EXERCISE AIM: Each entry needs to be given again, character for character.

Segment Start: EXCERPTED RECORDS

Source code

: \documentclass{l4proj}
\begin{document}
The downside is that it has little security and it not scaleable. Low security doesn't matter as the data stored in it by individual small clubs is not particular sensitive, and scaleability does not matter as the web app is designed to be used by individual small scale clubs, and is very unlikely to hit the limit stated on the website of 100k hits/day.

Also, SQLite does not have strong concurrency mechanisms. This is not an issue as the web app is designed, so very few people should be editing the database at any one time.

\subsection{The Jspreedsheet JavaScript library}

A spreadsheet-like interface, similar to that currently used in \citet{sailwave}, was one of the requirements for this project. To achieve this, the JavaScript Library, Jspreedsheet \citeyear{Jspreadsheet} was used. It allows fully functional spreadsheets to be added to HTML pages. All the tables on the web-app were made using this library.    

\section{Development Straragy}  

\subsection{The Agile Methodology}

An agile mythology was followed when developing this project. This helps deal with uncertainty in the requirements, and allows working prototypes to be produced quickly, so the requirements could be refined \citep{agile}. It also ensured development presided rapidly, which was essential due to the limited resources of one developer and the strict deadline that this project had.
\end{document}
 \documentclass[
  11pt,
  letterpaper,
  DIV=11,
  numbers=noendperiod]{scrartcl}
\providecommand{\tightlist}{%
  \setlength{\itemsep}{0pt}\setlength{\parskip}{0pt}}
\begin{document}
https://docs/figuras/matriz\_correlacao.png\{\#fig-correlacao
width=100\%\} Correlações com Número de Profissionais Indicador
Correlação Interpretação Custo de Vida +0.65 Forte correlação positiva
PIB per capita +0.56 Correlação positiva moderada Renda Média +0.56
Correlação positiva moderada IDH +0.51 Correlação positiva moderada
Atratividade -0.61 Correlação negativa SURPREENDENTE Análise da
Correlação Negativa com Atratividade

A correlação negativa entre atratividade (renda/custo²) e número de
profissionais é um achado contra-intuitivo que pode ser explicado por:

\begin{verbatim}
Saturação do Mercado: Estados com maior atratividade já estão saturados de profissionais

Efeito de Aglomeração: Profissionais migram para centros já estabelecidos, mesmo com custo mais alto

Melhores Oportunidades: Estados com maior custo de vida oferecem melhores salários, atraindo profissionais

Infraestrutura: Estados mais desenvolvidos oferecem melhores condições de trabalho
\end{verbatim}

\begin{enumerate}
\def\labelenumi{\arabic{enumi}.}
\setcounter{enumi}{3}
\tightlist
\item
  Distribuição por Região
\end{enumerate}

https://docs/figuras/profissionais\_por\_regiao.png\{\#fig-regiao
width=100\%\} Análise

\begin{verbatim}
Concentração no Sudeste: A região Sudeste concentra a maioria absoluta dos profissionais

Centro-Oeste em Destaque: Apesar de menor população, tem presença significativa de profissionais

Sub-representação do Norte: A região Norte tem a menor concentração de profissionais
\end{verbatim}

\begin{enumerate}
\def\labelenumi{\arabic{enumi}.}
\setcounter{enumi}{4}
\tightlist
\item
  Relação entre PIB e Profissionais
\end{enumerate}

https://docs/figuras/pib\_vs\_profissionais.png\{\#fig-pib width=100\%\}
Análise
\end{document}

Segment End: EXCERPTED RECORDS

SOLUTION:
Source code

: \documentclass{l4proj}
\begin{document}
The downside is that it has little security and it not scaleable. Low security doesn't matter as the data stored in it by individual small clubs is not particular sensitive, and scaleability does not matter as the web app is designed to be used by individual small scale clubs, and is very unlikely to hit the limit stated on the website of 100k hits/day.

Also, SQLite does not have strong concurrency mechanisms. This is not an issue as the web app is designed, so very few people should be editing the database at any one time.

\subsection{The Jspreedsheet JavaScript library}

A spreadsheet-like interface, similar to that currently used in \citet{sailwave}, was one of the requirements for this project. To achieve this, the JavaScript Library, Jspreedsheet \citeyear{Jspreadsheet} was used. It allows fully functional spreadsheets to be added to HTML pages. All the tables on the web-app were made using this library.    

\section{Development Straragy}  

\subsection{The Agile Methodology}

An agile mythology was followed when developing this project. This helps deal with uncertainty in the requirements, and allows working prototypes to be produced quickly, so the requirements could be refined \citep{agile}. It also ensured development presided rapidly, which was essential due to the limited resources of one developer and the strict deadline that this project had.
\end{document}
 \documentclass[
  11pt,
  letterpaper,
  DIV=11,
  numbers=noendperiod]{scrartcl}
\providecommand{\tightlist}{%
  \setlength{\itemsep}{0pt}\setlength{\parskip}{0pt}}
\begin{document}
https://docs/figuras/matriz\_correlacao.png\{\#fig-correlacao
width=100\%\} Correlações com Número de Profissionais Indicador
Correlação Interpretação Custo de Vida +0.65 Forte correlação positiva
PIB per capita +0.56 Correlação positiva moderada Renda Média +0.56
Correlação positiva moderada IDH +0.51 Correlação positiva moderada
Atratividade -0.61 Correlação negativa SURPREENDENTE Análise da
Correlação Negativa com Atratividade

A correlação negativa entre atratividade (renda/custo²) e número de
profissionais é um achado contra-intuitivo que pode ser explicado por:

\begin{verbatim}
Saturação do Mercado: Estados com maior atratividade já estão saturados de profissionais

Efeito de Aglomeração: Profissionais migram para centros já estabelecidos, mesmo com custo mais alto

Melhores Oportunidades: Estados com maior custo de vida oferecem melhores salários, atraindo profissionais

Infraestrutura: Estados mais desenvolvidos oferecem melhores condições de trabalho
\end{verbatim}

\begin{enumerate}
\def\labelenumi{\arabic{enumi}.}
\setcounter{enumi}{3}
\tightlist
\item
  Distribuição por Região
\end{enumerate}

https://docs/figuras/profissionais\_por\_regiao.png\{\#fig-regiao
width=100\%\} Análise

\begin{verbatim}
Concentração no Sudeste: A região Sudeste concentra a maioria absoluta dos profissionais

Centro-Oeste em Destaque: Apesar de menor população, tem presença significativa de profissionais

Sub-representação do Norte: A região Norte tem a menor concentração de profissionais
\end{verbatim}

\begin{enumerate}
\def\labelenumi{\arabic{enumi}.}
\setcounter{enumi}{4}
\tightlist
\item
  Relação entre PIB e Profissionais
\end{enumerate}

https://docs/figuras/pib\_vs\_profissionais.png\{\#fig-pib width=100\%\}
Análise
\end{document}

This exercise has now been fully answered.